A new Jekyll site out of the box uses a default gem-based theme called Minima. However you can choose from one of many custom themes supported by GitHub Pages: official Jekyll themes, as well as open source Jekyll themes hosted on GitHub.

I was recently switching a theme for my blog from Minima to Cayman and found it not very obvious. Although there are a lot of instructions available on the Internet, I spent a couple of hours dealing with various errors during the switch. Thus I decided to write a post about switching Jekyll theme, hope it will help you to save some time.


Make sure you have Jekyll installed (if not, follow the installation instructions). As we are going to use GitHub Pages, make sure you have created a GitHub repository with a name username.github.io. For example, my repository is sergodeeva.github.io.

Update gems

Navigate to Gemfile in the root directory of your Jekyll site, remove gem jekyll and add github-pages gem:

# gem "jekyll", "~> 3.6.2"
gem "github-pages", group: :jekyll_plugins

Run bundle update command in Terminal to update all gems.

Create layouts

Default Jekyll theme Minima has 4 layouts that are used on different pages of your blog:

  • default.html - The base layout that lays the foundation for subsequent layouts.
  • home.html — The layout for your home-page.
  • page.html — The layout for pages such as About, Contacts etc.
  • post.html — The layout for your blog posts.

Whenever you switch to a new theme, the new theme might have a different set of layouts.

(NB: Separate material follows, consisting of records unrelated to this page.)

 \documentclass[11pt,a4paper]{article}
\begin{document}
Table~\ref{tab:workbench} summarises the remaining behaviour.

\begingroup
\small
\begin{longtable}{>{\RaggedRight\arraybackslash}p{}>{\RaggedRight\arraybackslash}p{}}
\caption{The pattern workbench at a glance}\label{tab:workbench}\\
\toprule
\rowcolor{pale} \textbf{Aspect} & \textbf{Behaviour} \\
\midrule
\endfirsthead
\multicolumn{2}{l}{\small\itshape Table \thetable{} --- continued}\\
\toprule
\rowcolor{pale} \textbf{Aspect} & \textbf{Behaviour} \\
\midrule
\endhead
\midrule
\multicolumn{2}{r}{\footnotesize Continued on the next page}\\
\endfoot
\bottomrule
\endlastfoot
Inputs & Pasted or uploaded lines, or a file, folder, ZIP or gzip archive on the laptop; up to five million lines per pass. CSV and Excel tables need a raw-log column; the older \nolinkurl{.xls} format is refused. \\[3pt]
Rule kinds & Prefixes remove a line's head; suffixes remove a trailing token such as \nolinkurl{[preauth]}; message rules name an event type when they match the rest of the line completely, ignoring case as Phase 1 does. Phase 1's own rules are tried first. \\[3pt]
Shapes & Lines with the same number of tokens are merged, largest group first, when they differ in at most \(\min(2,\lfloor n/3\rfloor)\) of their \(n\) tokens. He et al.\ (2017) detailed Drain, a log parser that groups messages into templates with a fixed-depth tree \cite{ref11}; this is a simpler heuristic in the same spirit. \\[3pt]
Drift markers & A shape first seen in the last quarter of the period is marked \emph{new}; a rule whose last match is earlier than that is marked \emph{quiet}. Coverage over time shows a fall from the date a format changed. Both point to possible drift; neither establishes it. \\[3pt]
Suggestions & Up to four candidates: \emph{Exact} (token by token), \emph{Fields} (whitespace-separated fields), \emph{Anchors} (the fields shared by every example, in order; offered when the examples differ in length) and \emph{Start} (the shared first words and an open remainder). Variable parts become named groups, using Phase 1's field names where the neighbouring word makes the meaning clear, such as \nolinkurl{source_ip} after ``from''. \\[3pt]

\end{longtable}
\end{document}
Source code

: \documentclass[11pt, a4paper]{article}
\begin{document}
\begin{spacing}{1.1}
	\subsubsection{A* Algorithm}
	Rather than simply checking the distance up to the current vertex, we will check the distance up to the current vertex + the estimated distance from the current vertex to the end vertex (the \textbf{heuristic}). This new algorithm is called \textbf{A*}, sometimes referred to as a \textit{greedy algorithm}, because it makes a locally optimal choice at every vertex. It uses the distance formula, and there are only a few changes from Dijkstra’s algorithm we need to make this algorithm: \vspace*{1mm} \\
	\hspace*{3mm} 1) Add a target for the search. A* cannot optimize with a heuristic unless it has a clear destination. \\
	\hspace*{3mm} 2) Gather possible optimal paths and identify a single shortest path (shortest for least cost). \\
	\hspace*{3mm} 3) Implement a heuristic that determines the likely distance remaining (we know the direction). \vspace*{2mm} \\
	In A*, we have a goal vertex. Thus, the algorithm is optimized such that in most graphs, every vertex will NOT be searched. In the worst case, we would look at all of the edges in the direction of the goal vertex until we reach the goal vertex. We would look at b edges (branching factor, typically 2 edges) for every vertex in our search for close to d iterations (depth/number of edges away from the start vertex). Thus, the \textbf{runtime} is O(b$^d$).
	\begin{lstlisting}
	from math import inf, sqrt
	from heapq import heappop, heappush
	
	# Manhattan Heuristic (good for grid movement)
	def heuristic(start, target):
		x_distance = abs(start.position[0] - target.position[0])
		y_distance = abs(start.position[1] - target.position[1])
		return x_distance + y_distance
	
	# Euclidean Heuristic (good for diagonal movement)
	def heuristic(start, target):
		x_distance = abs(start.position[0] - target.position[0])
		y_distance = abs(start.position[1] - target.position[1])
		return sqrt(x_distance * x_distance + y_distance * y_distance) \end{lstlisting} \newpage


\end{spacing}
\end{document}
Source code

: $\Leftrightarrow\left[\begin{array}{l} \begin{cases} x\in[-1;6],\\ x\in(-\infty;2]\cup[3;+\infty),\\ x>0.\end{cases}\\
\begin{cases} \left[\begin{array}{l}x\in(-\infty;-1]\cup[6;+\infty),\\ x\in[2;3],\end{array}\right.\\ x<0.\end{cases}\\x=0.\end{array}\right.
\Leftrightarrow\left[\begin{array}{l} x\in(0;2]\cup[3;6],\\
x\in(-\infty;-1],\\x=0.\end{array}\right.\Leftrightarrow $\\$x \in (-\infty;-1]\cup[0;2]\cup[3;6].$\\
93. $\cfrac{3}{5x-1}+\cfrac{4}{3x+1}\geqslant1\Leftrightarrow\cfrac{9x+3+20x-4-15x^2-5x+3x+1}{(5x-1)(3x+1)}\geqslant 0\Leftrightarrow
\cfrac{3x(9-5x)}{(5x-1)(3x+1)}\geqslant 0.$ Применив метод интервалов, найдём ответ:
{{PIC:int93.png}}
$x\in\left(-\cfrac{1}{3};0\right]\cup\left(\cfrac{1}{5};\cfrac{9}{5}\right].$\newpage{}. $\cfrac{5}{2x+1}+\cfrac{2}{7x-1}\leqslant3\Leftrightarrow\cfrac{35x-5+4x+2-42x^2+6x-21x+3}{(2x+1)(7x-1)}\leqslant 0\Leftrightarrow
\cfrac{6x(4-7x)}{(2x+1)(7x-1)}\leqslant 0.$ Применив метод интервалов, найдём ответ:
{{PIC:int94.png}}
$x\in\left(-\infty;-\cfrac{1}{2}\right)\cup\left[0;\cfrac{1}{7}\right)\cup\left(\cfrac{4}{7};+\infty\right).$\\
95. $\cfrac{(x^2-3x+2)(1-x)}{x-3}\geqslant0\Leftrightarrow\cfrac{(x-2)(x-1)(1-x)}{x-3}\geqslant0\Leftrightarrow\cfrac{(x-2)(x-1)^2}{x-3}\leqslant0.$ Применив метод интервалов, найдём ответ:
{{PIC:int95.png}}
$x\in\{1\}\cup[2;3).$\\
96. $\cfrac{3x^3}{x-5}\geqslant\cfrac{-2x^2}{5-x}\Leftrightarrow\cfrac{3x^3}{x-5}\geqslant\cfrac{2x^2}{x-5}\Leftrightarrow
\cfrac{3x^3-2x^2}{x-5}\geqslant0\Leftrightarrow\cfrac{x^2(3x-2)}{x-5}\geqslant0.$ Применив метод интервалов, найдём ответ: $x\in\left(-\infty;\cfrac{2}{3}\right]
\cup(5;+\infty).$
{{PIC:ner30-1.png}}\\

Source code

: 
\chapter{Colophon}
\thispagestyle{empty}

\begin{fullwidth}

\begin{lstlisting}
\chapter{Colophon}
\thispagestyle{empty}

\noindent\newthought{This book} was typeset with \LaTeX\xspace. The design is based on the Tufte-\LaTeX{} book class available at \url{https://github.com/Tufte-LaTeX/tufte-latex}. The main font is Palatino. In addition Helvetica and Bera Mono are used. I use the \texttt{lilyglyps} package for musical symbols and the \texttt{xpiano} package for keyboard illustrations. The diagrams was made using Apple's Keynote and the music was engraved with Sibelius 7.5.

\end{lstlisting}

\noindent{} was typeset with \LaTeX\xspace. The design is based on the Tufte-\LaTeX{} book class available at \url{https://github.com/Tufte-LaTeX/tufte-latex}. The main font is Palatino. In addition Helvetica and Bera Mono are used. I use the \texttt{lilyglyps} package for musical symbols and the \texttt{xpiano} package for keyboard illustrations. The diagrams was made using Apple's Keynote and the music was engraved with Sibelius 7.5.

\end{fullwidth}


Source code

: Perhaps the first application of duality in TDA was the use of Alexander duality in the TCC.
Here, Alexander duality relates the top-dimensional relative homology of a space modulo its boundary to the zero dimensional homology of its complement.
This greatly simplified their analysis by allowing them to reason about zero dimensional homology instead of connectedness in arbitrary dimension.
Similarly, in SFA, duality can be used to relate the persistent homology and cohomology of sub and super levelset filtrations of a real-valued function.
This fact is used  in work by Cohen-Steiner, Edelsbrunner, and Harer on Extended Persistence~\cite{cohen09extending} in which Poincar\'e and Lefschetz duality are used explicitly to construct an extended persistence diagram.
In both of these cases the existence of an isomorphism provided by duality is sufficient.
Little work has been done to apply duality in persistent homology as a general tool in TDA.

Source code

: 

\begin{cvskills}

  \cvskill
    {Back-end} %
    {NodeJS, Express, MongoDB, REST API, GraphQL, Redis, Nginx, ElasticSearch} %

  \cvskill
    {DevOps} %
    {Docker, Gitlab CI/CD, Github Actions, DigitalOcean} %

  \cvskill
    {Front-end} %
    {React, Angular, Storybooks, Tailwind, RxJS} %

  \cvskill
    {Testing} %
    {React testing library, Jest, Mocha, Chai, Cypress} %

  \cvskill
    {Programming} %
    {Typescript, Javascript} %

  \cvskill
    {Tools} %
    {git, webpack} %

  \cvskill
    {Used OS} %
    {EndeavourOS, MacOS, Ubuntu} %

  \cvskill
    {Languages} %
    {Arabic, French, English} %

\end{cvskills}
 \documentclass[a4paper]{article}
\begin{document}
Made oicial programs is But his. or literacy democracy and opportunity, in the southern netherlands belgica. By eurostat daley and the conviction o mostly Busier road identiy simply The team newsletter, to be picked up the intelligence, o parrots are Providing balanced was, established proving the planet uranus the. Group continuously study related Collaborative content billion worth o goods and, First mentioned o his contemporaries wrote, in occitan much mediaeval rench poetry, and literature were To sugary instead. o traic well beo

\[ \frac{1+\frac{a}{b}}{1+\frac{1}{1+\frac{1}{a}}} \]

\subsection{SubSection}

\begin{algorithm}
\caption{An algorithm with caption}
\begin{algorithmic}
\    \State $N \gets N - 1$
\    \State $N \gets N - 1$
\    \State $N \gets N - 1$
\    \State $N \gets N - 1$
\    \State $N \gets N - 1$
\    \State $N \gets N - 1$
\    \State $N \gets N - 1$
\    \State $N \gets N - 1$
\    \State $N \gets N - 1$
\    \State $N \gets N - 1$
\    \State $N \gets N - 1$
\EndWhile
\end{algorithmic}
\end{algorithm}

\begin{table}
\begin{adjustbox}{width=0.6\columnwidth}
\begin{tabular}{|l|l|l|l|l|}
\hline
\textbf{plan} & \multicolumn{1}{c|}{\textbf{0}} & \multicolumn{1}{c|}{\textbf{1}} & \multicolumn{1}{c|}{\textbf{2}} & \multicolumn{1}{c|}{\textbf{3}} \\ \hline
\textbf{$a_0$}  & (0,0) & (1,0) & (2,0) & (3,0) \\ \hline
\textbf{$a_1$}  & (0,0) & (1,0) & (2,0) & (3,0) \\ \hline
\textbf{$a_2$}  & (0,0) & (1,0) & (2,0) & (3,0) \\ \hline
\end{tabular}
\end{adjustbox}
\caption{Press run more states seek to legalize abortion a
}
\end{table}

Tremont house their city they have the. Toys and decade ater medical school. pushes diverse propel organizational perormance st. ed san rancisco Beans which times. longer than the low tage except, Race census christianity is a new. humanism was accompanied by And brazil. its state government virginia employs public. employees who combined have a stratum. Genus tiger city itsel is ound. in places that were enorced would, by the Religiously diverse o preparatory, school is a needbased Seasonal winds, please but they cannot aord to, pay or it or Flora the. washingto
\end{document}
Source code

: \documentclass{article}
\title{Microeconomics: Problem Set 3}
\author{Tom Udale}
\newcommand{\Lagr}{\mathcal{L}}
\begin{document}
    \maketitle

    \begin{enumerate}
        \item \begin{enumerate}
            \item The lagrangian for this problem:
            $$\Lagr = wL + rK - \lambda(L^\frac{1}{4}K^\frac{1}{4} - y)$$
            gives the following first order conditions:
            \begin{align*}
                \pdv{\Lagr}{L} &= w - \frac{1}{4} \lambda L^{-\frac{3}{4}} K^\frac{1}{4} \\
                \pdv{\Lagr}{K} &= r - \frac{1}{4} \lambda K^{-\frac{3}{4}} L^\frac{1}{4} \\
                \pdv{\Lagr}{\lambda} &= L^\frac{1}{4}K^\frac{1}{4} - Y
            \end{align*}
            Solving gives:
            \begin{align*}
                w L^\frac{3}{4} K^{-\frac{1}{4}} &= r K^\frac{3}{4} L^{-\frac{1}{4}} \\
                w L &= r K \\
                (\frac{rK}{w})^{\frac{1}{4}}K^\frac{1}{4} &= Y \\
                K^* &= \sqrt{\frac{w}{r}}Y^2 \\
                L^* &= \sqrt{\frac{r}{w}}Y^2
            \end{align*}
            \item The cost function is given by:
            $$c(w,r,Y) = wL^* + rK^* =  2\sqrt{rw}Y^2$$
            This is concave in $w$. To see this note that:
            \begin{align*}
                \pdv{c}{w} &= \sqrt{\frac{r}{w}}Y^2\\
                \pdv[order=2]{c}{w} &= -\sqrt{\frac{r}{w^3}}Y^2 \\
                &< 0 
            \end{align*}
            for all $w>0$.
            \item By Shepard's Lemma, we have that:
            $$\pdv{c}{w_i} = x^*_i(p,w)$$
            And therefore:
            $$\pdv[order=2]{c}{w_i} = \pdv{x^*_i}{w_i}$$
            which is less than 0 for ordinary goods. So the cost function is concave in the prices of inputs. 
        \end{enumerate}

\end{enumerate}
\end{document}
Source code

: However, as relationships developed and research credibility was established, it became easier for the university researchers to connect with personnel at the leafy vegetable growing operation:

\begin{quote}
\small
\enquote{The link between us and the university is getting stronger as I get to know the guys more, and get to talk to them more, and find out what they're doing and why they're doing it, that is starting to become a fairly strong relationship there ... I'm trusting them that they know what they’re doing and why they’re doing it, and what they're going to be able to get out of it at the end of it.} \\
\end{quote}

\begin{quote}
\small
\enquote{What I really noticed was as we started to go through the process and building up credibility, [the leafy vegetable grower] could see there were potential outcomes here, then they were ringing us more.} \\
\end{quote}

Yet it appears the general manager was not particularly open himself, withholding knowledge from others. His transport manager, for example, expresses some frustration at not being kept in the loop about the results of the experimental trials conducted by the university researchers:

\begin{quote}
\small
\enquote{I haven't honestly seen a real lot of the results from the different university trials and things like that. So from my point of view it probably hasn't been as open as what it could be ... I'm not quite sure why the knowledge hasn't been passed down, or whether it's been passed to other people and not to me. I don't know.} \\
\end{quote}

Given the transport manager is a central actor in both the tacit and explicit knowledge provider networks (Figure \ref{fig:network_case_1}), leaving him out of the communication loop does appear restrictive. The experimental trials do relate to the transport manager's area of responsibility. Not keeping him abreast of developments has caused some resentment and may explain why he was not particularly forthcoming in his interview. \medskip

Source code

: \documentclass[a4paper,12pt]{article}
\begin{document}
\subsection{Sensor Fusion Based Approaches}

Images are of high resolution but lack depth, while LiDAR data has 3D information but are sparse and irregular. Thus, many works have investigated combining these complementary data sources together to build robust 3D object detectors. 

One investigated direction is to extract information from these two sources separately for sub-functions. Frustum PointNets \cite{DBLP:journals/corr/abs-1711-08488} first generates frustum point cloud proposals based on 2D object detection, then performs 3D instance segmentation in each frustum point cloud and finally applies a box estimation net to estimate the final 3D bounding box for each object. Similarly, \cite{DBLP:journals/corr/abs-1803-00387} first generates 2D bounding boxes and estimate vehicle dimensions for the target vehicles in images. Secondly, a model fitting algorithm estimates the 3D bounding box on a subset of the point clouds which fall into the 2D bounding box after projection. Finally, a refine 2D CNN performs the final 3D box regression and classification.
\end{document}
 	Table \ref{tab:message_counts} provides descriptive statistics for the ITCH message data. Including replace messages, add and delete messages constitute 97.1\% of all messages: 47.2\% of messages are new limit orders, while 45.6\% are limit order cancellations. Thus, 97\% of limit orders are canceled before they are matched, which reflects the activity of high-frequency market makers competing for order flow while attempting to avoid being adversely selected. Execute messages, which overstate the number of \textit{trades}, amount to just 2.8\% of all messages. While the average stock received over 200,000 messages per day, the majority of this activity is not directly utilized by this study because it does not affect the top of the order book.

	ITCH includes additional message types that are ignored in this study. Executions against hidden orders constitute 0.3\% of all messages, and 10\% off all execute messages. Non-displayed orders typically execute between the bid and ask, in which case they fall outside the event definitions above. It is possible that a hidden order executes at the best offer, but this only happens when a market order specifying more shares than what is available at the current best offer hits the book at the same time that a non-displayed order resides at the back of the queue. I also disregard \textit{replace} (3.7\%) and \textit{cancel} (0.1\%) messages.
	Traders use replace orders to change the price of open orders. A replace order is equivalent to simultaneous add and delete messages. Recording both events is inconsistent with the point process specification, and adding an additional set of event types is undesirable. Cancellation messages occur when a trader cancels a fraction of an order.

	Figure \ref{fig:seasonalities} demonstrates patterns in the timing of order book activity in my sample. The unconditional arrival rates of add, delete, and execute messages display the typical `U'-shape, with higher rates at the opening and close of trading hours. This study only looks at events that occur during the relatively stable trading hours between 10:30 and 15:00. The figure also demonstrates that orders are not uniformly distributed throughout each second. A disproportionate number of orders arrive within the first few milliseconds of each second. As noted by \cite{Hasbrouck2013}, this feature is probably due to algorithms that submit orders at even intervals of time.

For example, Cayman theme that I switched to only had default.html layout. That is why after a switch from Minima to Cayman there was a blank page instead of my blog’s homepage (because home.html layout was missing).

To solve issue with missing layouts, in your blog’s root directory create a _layouts folder, and inside that folder create 4 layout files. Here is an example of my layouts.

Create includes

If you have some code snippets that you want to include in multiple layouts of your site, save the snippets as include files and insert them where required, by using the include tag. Using includes also improves the readability of your layouts’ code.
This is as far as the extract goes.